STUDY MATERIAL below:

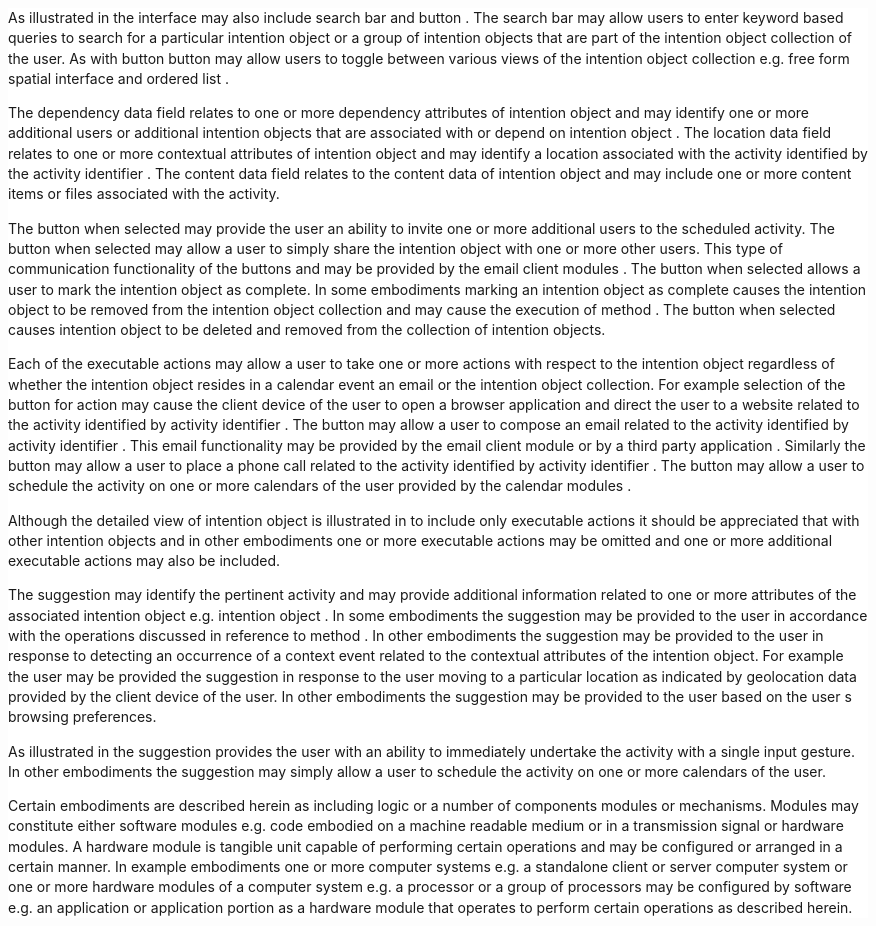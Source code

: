 As illustrated in the interface may also include search bar and button . The search bar may allow users to enter keyword based queries to search for a particular intention object or a group of intention objects that are part of the intention object collection of the user. As with button button may allow users to toggle between various views of the intention object collection e.g. free form spatial interface and ordered list .

The dependency data field relates to one or more dependency attributes of intention object and may identify one or more additional users or additional intention objects that are associated with or depend on intention object . The location data field relates to one or more contextual attributes of intention object and may identify a location associated with the activity identified by the activity identifier . The content data field relates to the content data of intention object and may include one or more content items or files associated with the activity.

The button when selected may provide the user an ability to invite one or more additional users to the scheduled activity. The button when selected may allow a user to simply share the intention object with one or more other users. This type of communication functionality of the buttons and may be provided by the email client modules . The button when selected allows a user to mark the intention object as complete. In some embodiments marking an intention object as complete causes the intention object to be removed from the intention object collection and may cause the execution of method . The button when selected causes intention object to be deleted and removed from the collection of intention objects.

Each of the executable actions may allow a user to take one or more actions with respect to the intention object regardless of whether the intention object resides in a calendar event an email or the intention object collection. For example selection of the button for action may cause the client device of the user to open a browser application and direct the user to a website related to the activity identified by activity identifier . The button may allow a user to compose an email related to the activity identified by activity identifier . This email functionality may be provided by the email client module or by a third party application . Similarly the button may allow a user to place a phone call related to the activity identified by activity identifier . The button may allow a user to schedule the activity on one or more calendars of the user provided by the calendar modules .

Although the detailed view of intention object is illustrated in to include only executable actions it should be appreciated that with other intention objects and in other embodiments one or more executable actions may be omitted and one or more additional executable actions may also be included.

The suggestion may identify the pertinent activity and may provide additional information related to one or more attributes of the associated intention object e.g. intention object . In some embodiments the suggestion may be provided to the user in accordance with the operations discussed in reference to method . In other embodiments the suggestion may be provided to the user in response to detecting an occurrence of a context event related to the contextual attributes of the intention object. For example the user may be provided the suggestion in response to the user moving to a particular location as indicated by geolocation data provided by the client device of the user. In other embodiments the suggestion may be provided to the user based on the user s browsing preferences.

As illustrated in the suggestion provides the user with an ability to immediately undertake the activity with a single input gesture. In other embodiments the suggestion may simply allow a user to schedule the activity on one or more calendars of the user.

Certain embodiments are described herein as including logic or a number of components modules or mechanisms. Modules may constitute either software modules e.g. code embodied on a machine readable medium or in a transmission signal or hardware modules. A hardware module is tangible unit capable of performing certain operations and may be configured or arranged in a certain manner. In example embodiments one or more computer systems e.g. a standalone client or server computer system or one or more hardware modules of a computer system e.g. a processor or a group of processors may be configured by software e.g. an application or application portion as a hardware module that operates to perform certain operations as described herein.
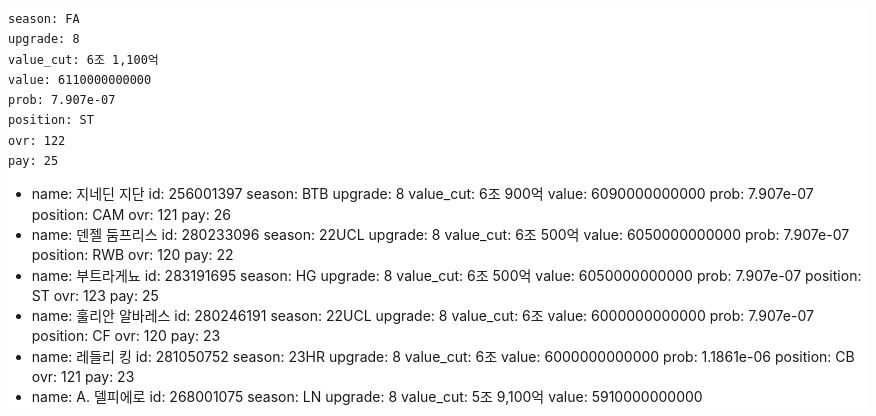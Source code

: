    season: FA
    upgrade: 8
    value_cut: 6조 1,100억
    value: 6110000000000
    prob: 7.907e-07
    position: ST
    ovr: 122
    pay: 25
  - name: 지네딘 지단
    id: 256001397
    season: BTB
    upgrade: 8
    value_cut: 6조 900억
    value: 6090000000000
    prob: 7.907e-07
    position: CAM
    ovr: 121
    pay: 26
  - name: 덴젤 둠프리스
    id: 280233096
    season: 22UCL
    upgrade: 8
    value_cut: 6조 500억
    value: 6050000000000
    prob: 7.907e-07
    position: RWB
    ovr: 120
    pay: 22
  - name: 부트라게뇨
    id: 283191695
    season: HG
    upgrade: 8
    value_cut: 6조 500억
    value: 6050000000000
    prob: 7.907e-07
    position: ST
    ovr: 123
    pay: 25
  - name: 훌리안 알바레스
    id: 280246191
    season: 22UCL
    upgrade: 8
    value_cut: 6조
    value: 6000000000000
    prob: 7.907e-07
    position: CF
    ovr: 120
    pay: 23
  - name: 레들리 킹
    id: 281050752
    season: 23HR
    upgrade: 8
    value_cut: 6조
    value: 6000000000000
    prob: 1.1861e-06
    position: CB
    ovr: 121
    pay: 23
  - name: A. 델피에로
    id: 268001075
    season: LN
    upgrade: 8
    value_cut: 5조 9,100억
    value: 5910000000000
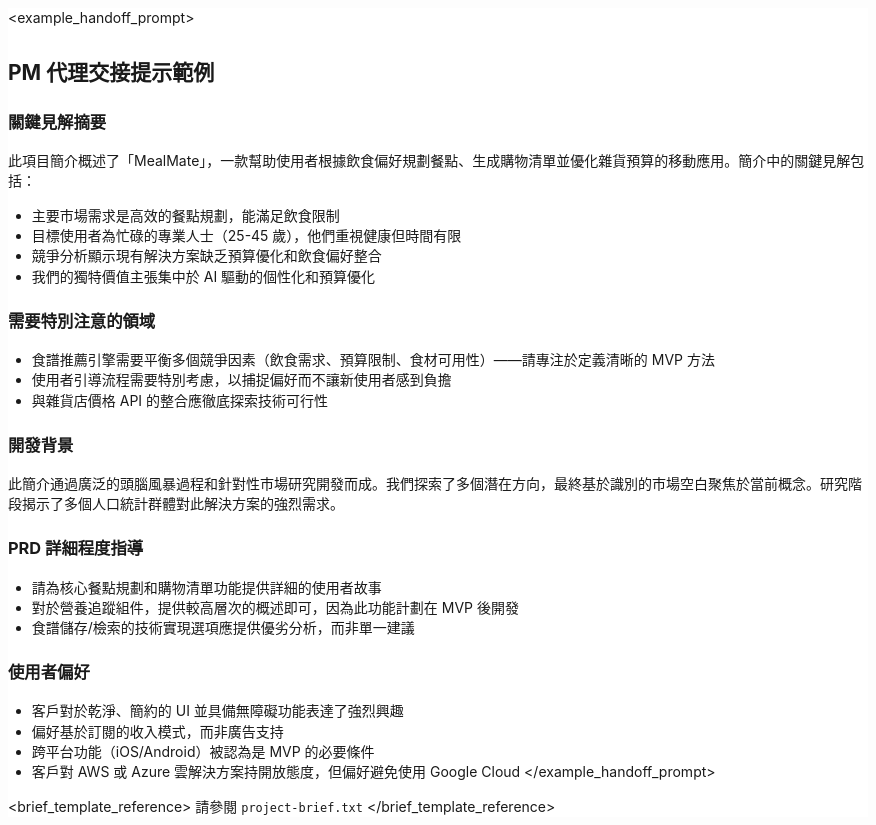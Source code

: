 <example_handoff_prompt>

## PM 代理交接提示範例

### 關鍵見解摘要

此項目簡介概述了「MealMate」，一款幫助使用者根據飲食偏好規劃餐點、生成購物清單並優化雜貨預算的移動應用。簡介中的關鍵見解包括：

- 主要市場需求是高效的餐點規劃，能滿足飲食限制
- 目標使用者為忙碌的專業人士（25-45 歲），他們重視健康但時間有限
- 競爭分析顯示現有解決方案缺乏預算優化和飲食偏好整合
- 我們的獨特價值主張集中於 AI 驅動的個性化和預算優化

### 需要特別注意的領域

- 食譜推薦引擎需要平衡多個競爭因素（飲食需求、預算限制、食材可用性）——請專注於定義清晰的 MVP 方法
- 使用者引導流程需要特別考慮，以捕捉偏好而不讓新使用者感到負擔
- 與雜貨店價格 API 的整合應徹底探索技術可行性

### 開發背景

此簡介通過廣泛的頭腦風暴過程和針對性市場研究開發而成。我們探索了多個潛在方向，最終基於識別的市場空白聚焦於當前概念。研究階段揭示了多個人口統計群體對此解決方案的強烈需求。

### PRD 詳細程度指導

- 請為核心餐點規劃和購物清單功能提供詳細的使用者故事
- 對於營養追蹤組件，提供較高層次的概述即可，因為此功能計劃在 MVP 後開發
- 食譜儲存/檢索的技術實現選項應提供優劣分析，而非單一建議

### 使用者偏好

- 客戶對於乾淨、簡約的 UI 並具備無障礙功能表達了強烈興趣
- 偏好基於訂閱的收入模式，而非廣告支持
- 跨平台功能（iOS/Android）被認為是 MVP 的必要條件
- 客戶對 AWS 或 Azure 雲解決方案持開放態度，但偏好避免使用 Google Cloud
  </example_handoff_prompt>

<brief_template_reference>
請參閱 `project-brief.txt`
</brief_template_reference>

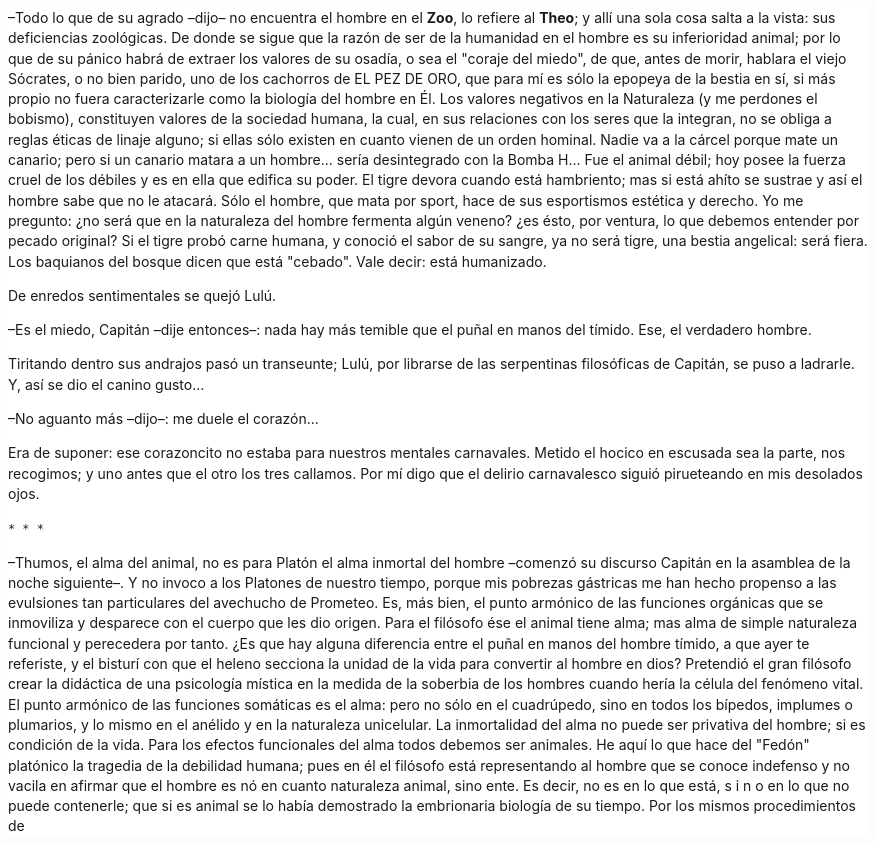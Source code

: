 –Todo lo que de su agrado –dijo– no encuentra el hombre en el
**Zoo**, lo refiere al **Theo**; y allí una sola cosa salta a la vista: sus
deficiencias zoológicas. De donde se sigue que la razón de ser de la
humanidad en el hombre es su inferioridad animal; por lo que de su
pánico habrá de extraer los valores de su osadía, o sea el "coraje del
miedo", de que, antes de morir, hablara el viejo Sócrates, o no bien
parido, uno de los cachorros de EL PEZ DE ORO, que para mí es
sólo la epopeya de la bestia en sí, si más propio no fuera caracterizarle
como la biología del hombre en Él. Los valores negativos en la
Naturaleza (y me perdones el bobismo), constituyen valores de la
sociedad humana, la cual, en sus relaciones con los seres que la
integran, no se obliga a reglas éticas de linaje alguno; si ellas sólo
existen en cuanto vienen de un orden hominal. Nadie va a la cárcel
porque mate un canario; pero si un canario matara a un hombre... sería
desintegrado con la Bomba H... Fue el animal débil; hoy posee la
fuerza cruel de los débiles y es en ella que edifica su poder. El tigre
devora cuando está hambriento; mas si está ahíto se sustrae y así el
hombre sabe que no le atacará. Sólo el hombre, que mata por sport,
hace de sus esportismos estética y derecho. Yo me pregunto: ¿no será
que en la naturaleza del hombre fermenta algún veneno? ¿es ésto, por
ventura, lo que debemos entender por pecado original? Si el tigre
probó carne humana, y conoció el sabor de su sangre, ya no será tigre,
una bestia angelical: será fiera. Los baquianos del bosque dicen que está
"cebado". Vale decir: está humanizado.

De enredos sentimentales se quejó Lulú.

–Es el miedo, Capitán –dije entonces–: nada hay más temible que
el puñal en manos del tímido. Ese, el verdadero hombre.

Tiritando dentro sus andrajos pasó un transeunte; Lulú, por
librarse de las serpentinas filosóficas de Capitán, se puso a ladrarle.
Y, así se dio el canino gusto...

–No aguanto más –dijo–: me duele el corazón...

Era de suponer: ese corazoncito no estaba para nuestros
mentales carnavales. Metido el hocico en escusada sea la parte, nos
recogimos; y uno antes que el otro los tres callamos. Por mí digo que el
delirio carnavalesco siguió pirueteando en mis desolados ojos.

    * * *

–Thumos, el alma del animal, no es para Platón el alma inmortal
del hombre –comenzó su discurso Capitán en la asamblea de la noche
siguiente–. Y no invoco a los Platones de nuestro tiempo, porque mis
pobrezas gástricas me han hecho propenso a las evulsiones tan
particulares del avechucho de Prometeo. Es, más bien, el punto
armónico de las funciones orgánicas que se inmoviliza y desparece con
el cuerpo que les dio origen. Para el filósofo ése el animal tiene alma;
mas alma de simple naturaleza funcional y perecedera por tanto. ¿Es
que hay alguna diferencia entre el puñal en manos del hombre tímido, a
que ayer te referiste, y el bisturí con que el heleno secciona la unidad de
la vida para convertir al hombre en dios? Pretendió el gran filósofo
crear la didáctica de una psicología mística en la medida de la soberbia
de los hombres cuando hería la célula del fenómeno vital. El punto
armónico de las funciones somáticas es el alma: pero no sólo en el
cuadrúpedo, sino en todos los bípedos, implumes o plumarios, y lo
mismo en el anélido y en la naturaleza unicelular. La inmortalidad del
alma no puede ser privativa del hombre; si es condición de la vida. Para
los efectos funcionales del alma todos debemos ser animales. He aquí
lo que hace del "Fedón" platónico la tragedia de la debilidad humana;
pues en él el filósofo está representando al hombre que se conoce
indefenso y no vacila en afirmar que el hombre es nó en cuanto
naturaleza animal, sino ente. Es decir, no es en lo que está, s i n o en lo
que no puede contenerle; que si es animal se lo había demostrado la
embrionaria biología de su tiempo. Por los mismos procedimientos de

End of STUDY MATERIAL.

- **WHAT YOU ARE ASKED TO DO**: Copy each line from the entries above that has the word "puede" in it.

- **EXERCISE SOLUTION**:
alma no puede ser privativa del hombre; si es condición de la vida. Para
que no puede contenerle; que si es animal se lo había demostrado la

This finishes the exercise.